Une phénoménologie de l’État

Édith Stein est une philosophe singulière autant par son itinéraire intellectuel que par sa vie qui s’est conclue dans l’horreur d’Auschwitz. Son œuvre la plus connue est La science de la croix, dans laquelle elle élabore sa propre interprétation de la spiritualité de Jean de la Croix. Un petit texte d’elle est peu connu et mérite qu’on s’y arrête. Il s’agit de De l’État, publié en 1925, à l’époque où Stein appartenait encore pleinement au courant phénoménologique de Husserl. Outre ce grand maître, Stein emprunte dans cet ouvrage à Adolf Reinach, qui développa une phénoménologie du droit, et à Max Scheler, qui orienta la phénoménologie vers l’anthropologie et l’éthique. On découvre dans De l’État une analyse de la notion de souveraineté qui est selon Stein l’essence de l’État. Cette phénoménologie de l’État s’inscrit dans une conception originale de la communauté humaine. Pour Stein, l’État est à comprendre d’abord dans une ontologie qui décrit son être, avant toute considération juridique ou éthique.

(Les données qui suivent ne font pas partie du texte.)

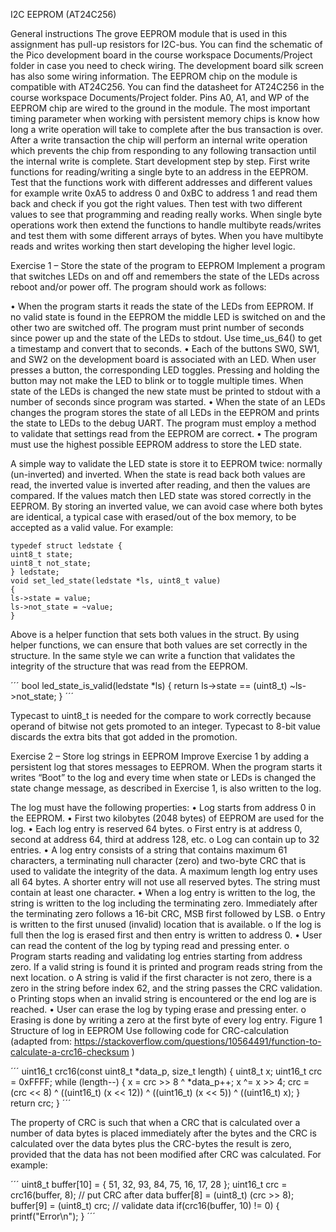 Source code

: I2C EEPROM (AT24C256)

General instructions
The grove EEPROM module that is used in this assignment has pull-up resistors for I2C-bus. You can find the
schematic of the Pico development board in the course workspace Documents/Project folder in case you
need to check wiring. The development board silk screen has also some wiring information.
The EEPROM chip on the module is compatible with AT24C256. You can find the datasheet for AT24C256 in
the course workspace Documents/Project folder. Pins A0, A1, and WP of the EEPROM chip are wired to the
ground in the module.
The most important timing parameter when working with persistent memory chips is know how long a
write operation will take to complete after the bus transaction is over. After a write transaction the chip
will perform an internal write operation which prevents the chip from responding to any following
transaction until the internal write is complete.
Start development step by step. First write functions for reading/writing a single byte to an address in the
EEPROM. Test that the functions work with different addresses and different values for example write 0xA5
to address 0 and 0xBC to address 1 and read them back and check if you got the right values. Then test with
two different values to see that programming and reading really works.
When single byte operations work then extend the functions to handle multibyte reads/writes and test
them with some different arrays of bytes.
When you have multibyte reads and writes working then start developing the higher level logic.



Exercise 1 – Store the state of the program to EEPROM
Implement a program that switches LEDs on and off and remembers the state of the LEDs across reboot
and/or power off. The program should work as follows:

• When the program starts it reads the state of the LEDs from EEPROM. If no valid state is found in
the EEPROM the middle LED is switched on and the other two are switched off. The program must
print number of seconds since power up and the state of the LEDs to stdout. Use time_us_64() to
get a timestamp and convert that to seconds.
• Each of the buttons SW0, SW1, and SW2 on the development board is associated with an LED.
When user presses a button, the corresponding LED toggles. Pressing and holding the button may
not make the LED to blink or to toggle multiple times. When state of the LEDs is changed the new
state must be printed to stdout with a number of seconds since program was started.
• When the state of an LEDs changes the program stores the state of all LEDs in the EEPROM and
prints the state to LEDs to the debug UART. The program must employ a method to validate that
settings read from the EEPROM are correct.
• The program must use the highest possible EEPROM address to store the LED state.

A simple way to validate the LED state is store it to EEPROM twice: normally (un-inverted) and inverted.
When the state is read back both values are read, the inverted value is inverted after reading, and then the
values are compared. If the values match then LED state was stored correctly in the EEPROM. By storing an
inverted value, we can avoid case where both bytes are identical, a typical case with erased/out of the box
memory, to be accepted as a valid value.
For example:

```
typedef struct ledstate {
uint8_t state;
uint8_t not_state;
} ledstate;
void set_led_state(ledstate *ls, uint8_t value)
{
ls->state = value;
ls->not_state = ~value;
}
```

Above is a helper function that sets both values in the struct. By using helper functions, we can ensure that
both values are set correctly in the structure. In the same style we can write a function that validates the
integrity of the structure that was read from the EEPROM.

´´´
bool led_state_is_valid(ledstate *ls) {
return ls->state == (uint8_t) ~ls->not_state;
}
´´´

Typecast to uint8_t is needed for the compare to work correctly because operand of bitwise not gets
promoted to an integer. Typecast to 8-bit value discards the extra bits that got added in the promotion.



Exercise 2 – Store log strings in EEPROM
Improve Exercise 1 by adding a persistent log that stores messages to EEPROM. When the program starts it
writes “Boot” to the log and every time when state or LEDs is changed the state change message, as
described in Exercise 1, is also written to the log.

The log must have the following properties:
• Log starts from address 0 in the EEPROM.
• First two kilobytes (2048 bytes) of EEPROM are used for the log.
• Each log entry is reserved 64 bytes.
o First entry is at address 0, second at address 64, third at address 128, etc.
o Log can contain up to 32 entries.
• A log entry consists of a string that contains maximum 61 characters, a terminating null character
(zero) and two-byte CRC that is used to validate the integrity of the data. A maximum length log
entry uses all 64 bytes. A shorter entry will not use all reserved bytes. The string must contain at
least one character.
• When a log entry is written to the log, the string is written to the log including the terminating zero.
Immediately after the terminating zero follows a 16-bit CRC, MSB first followed by LSB.
o Entry is written to the first unused (invalid) location that is available.
o If the log is full then the log is erased first and then entry is written to address 0.
• User can read the content of the log by typing read and pressing enter.
o Program starts reading and validating log entries starting from address zero. If a valid string
is found it is printed and program reads string from the next location.
o A string is valid if the first character is not zero, there is a zero in the string before index 62,
and the string passes the CRC validation.
o Printing stops when an invalid string is encountered or the end log are is reached.
• User can erase the log by typing erase and pressing enter.
o Erasing is done by writing a zero at the first byte of every log entry.
Figure 1 Structure of log in EEPROM
Use following code for CRC-calculation
(adapted from: https://stackoverflow.com/questions/10564491/function-to-calculate-a-crc16-checksum )

´´´
uint16_t crc16(const uint8_t *data_p, size_t length) {
uint8_t x;
uint16_t crc = 0xFFFF;
while (length--) {
x = crc >> 8 ^ *data_p++;
x ^= x >> 4;
crc = (crc << 8) ^ ((uint16_t) (x << 12)) ^ ((uint16_t) (x << 5)) ^ ((uint16_t) x);
}
return crc;
}
´´´

The property of CRC is such that when a CRC that is calculated over a number of data bytes is placed
immediately after the bytes and the CRC is calculated over the data bytes plus the CRC-bytes the result is
zero, provided that the data has not been modified after CRC was calculated.
For example:

´´´
uint8_t buffer[10] = { 51, 32, 93, 84, 75, 16, 17, 28 };
uint16_t crc = crc16(buffer, 8);
// put CRC after data
buffer[8] = (uint8_t) (crc >> 8);
buffer[9] = (uint8_t) crc;
// validate data
if(crc16(buffer, 10) != 0) {
printf("Error\n");
}
´´´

Stein ne définit pas sa méthode dans De l’État. En consultant l’un des premiers ouvrages en français sur Édith Stein, De la phénoménologie à la science de la croix : l’itinéraire d’Édith Stein, publié par Reuben Guilead en 1974, nous apprenons qu’une ontologie de l’esprit est possible par la description de l’essence des diverses motivations humaines :

« Le parce que d’un certain comportement d’une certaine personne […] n’est pas causal, mais, comme l’a dit Husserl, fondé dans les actes eux-mêmes, ou comme Edith Stein le formule, il s’agit d’une connexion de sens. La motivation signifie donc un système de lois de la raison auquel tous les actes spirituels sont soumis, le penser ainsi que le vouloir ou le sentir. Cela explique pourquoi il n’y a pas seulement une science apriorique de la logique, mais également une axiologie, une éthique et une pratique aprioriques [1]. »

Les lois a priori de la raison qui régissent les connexions de sens de tous les actes psychiques sont des essences qui fondent l’être de ceux-ci. La description de ces essences (ou eïdos) est comme un « enfoncement » (Versenkung) dans le psychisme humain. À la suite de Husserl, Stein pratique la description eidétique, qui consiste à faire varier une idée dans son esprit pour en dégager les constituants nécessaires. Merleau-Ponty décrit ainsi comment cela s’applique à la sociologie: il faut, selon Husserl, suspendre les faits linguistiques et historiques pour décrire les relations d’idées présentes dans la conscience. Ces relations idéales constituent l’ensemble des possibles dont chaque évènement temporel constitue une actualisation partielle.  La conscience a priori de ces possibles permet d’évaluer philosophiquement les faits concrets [2].

Guilead montre comment Stein a appliqué cette méthode à l’étude des fondements des sciences humaines et de la personne humaine comme être qui ne se réduit pas à un mécanisme causal, mais dont les actes volontaires prennent sens et réalité par la liberté qui les initie et les idées qui les guident. Il y a pour Stein des structures invariables qui rendent notre vie psychique réelle et porteuse de sens. La notion d’État se trouve au sein de cette vie psychique, comme l’une des multiples interactions possibles entre les personnes.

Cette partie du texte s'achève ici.